Richland County Council on Friday said it would comply with a ruling from South Carolina’s highest court, voting after a closed-door meeting to repay roughly $3.6 million in sales tax money which had been flagged as potentially spent illegally.
“The County is prepared to fully comply with the Court’s order,” the county’s administrator released in a statement. “Richland County has a solution to the Court’s ruling that is responsive, responsible and ready to be implemented.”
The vote came two days after the South Carolina’s Supreme Court ruled the state Department of Revenue (SCDOR) has the ability to block it from spending new road funding money. At issue is so-called “Penny Tax” revenue from a one-cent sales tax increase voters approved in 2012. State law only allows the revenue to be spent on transportation projects or the administration related to those projects.

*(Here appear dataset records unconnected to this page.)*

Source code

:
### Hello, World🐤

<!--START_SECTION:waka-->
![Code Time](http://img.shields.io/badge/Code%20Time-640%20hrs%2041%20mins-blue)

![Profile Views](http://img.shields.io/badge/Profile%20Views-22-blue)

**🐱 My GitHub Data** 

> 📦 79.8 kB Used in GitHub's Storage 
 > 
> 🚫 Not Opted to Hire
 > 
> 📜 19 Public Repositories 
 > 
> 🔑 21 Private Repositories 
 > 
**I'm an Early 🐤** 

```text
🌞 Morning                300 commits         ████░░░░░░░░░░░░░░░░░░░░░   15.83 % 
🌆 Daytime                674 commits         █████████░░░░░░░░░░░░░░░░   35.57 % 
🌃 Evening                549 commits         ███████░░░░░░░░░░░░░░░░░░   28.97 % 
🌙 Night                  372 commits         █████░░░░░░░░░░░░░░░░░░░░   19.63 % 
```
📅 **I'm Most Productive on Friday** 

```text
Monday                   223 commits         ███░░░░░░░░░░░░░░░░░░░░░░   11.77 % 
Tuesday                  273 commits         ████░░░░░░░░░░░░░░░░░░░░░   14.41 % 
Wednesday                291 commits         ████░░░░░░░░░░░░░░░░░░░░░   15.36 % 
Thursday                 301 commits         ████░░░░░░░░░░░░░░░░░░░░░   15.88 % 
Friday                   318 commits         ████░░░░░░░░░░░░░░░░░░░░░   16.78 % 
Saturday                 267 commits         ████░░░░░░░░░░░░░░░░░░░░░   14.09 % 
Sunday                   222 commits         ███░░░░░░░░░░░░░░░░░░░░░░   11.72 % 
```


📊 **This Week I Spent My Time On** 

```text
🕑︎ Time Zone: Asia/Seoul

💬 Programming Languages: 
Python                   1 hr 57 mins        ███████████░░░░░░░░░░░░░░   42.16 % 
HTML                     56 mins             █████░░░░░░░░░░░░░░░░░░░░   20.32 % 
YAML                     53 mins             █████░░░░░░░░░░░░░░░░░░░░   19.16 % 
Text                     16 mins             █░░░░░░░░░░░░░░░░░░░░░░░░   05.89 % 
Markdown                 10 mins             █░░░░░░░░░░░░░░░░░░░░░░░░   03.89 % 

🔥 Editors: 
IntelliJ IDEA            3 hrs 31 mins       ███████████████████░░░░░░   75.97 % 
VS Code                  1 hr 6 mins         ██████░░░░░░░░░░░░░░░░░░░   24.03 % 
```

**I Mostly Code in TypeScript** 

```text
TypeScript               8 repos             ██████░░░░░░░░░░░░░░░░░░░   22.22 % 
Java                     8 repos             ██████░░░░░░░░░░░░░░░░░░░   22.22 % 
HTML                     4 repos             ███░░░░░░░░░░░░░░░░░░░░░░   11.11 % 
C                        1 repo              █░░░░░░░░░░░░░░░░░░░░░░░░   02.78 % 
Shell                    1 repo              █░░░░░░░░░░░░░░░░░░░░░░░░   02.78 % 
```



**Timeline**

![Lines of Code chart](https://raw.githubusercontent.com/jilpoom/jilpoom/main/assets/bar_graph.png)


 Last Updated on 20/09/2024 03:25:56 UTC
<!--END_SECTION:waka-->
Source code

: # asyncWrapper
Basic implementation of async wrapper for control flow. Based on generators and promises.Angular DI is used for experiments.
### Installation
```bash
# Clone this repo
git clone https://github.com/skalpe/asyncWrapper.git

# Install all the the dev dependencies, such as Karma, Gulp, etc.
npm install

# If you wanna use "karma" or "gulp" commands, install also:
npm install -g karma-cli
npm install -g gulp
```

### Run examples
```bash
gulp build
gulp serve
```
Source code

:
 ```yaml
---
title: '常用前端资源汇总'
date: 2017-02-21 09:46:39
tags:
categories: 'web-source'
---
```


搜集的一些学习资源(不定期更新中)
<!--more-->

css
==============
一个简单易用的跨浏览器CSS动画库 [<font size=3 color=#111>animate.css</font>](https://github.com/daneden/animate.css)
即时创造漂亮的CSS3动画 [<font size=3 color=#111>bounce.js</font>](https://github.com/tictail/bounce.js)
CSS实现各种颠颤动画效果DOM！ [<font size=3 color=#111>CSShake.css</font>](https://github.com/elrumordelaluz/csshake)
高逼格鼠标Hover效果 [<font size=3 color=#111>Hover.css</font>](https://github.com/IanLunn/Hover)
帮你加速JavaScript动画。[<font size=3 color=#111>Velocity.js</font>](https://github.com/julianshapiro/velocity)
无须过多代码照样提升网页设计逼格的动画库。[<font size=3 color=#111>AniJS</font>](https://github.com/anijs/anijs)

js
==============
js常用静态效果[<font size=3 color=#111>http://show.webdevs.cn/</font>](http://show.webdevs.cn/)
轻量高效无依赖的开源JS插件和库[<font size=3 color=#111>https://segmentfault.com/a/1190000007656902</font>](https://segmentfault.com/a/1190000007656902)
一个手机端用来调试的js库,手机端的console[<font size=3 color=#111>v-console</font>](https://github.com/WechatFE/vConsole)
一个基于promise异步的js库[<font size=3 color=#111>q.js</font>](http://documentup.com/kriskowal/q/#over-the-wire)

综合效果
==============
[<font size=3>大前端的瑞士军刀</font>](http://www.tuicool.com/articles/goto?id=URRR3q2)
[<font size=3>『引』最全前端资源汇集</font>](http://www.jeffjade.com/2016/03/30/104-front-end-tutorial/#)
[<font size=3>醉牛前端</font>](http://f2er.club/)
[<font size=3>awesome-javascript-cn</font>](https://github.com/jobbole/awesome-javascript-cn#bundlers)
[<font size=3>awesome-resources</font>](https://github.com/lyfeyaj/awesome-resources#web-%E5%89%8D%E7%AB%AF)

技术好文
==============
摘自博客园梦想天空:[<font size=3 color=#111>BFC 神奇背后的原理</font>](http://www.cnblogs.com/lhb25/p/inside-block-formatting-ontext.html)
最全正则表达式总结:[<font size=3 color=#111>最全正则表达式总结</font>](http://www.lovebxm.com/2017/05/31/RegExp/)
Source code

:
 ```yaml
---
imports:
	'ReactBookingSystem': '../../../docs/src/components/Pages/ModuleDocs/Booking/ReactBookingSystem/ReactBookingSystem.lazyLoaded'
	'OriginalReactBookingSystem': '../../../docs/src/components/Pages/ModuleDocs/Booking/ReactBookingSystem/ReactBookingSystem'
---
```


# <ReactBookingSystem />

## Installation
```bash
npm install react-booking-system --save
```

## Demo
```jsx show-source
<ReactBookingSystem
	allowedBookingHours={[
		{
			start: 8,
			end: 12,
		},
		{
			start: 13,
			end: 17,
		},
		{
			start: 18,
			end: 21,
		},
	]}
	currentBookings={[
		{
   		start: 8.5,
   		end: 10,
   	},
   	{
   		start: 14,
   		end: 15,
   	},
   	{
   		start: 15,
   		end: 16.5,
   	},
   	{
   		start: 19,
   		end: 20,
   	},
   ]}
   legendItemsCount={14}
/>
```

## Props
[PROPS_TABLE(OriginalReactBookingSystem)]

The Department of Revenue in late 2015 challenged $3 million in contracts awarded to a pair of PR firms using the “Penny Tax” revenue, as well as nearly $620,000 for a “Small Local Business Enterprise” program. The agency said the three entities were not directly involved with roadwork. A state circuit judge had ruled the agency does not have the power to block the remittance of tax funds. The Supreme Court agreed with that ruling, but did clarify the lower judge should have issued an injunction against Richland County spending further tax dollars until the issue was resolved.
County Council voted Friday to suspend the SLBE program. The county will repay “Penny Tax” money spent on the program and PR firms. It noted in the release that the disputed amounts total less than 1 percent of the tax money already spent.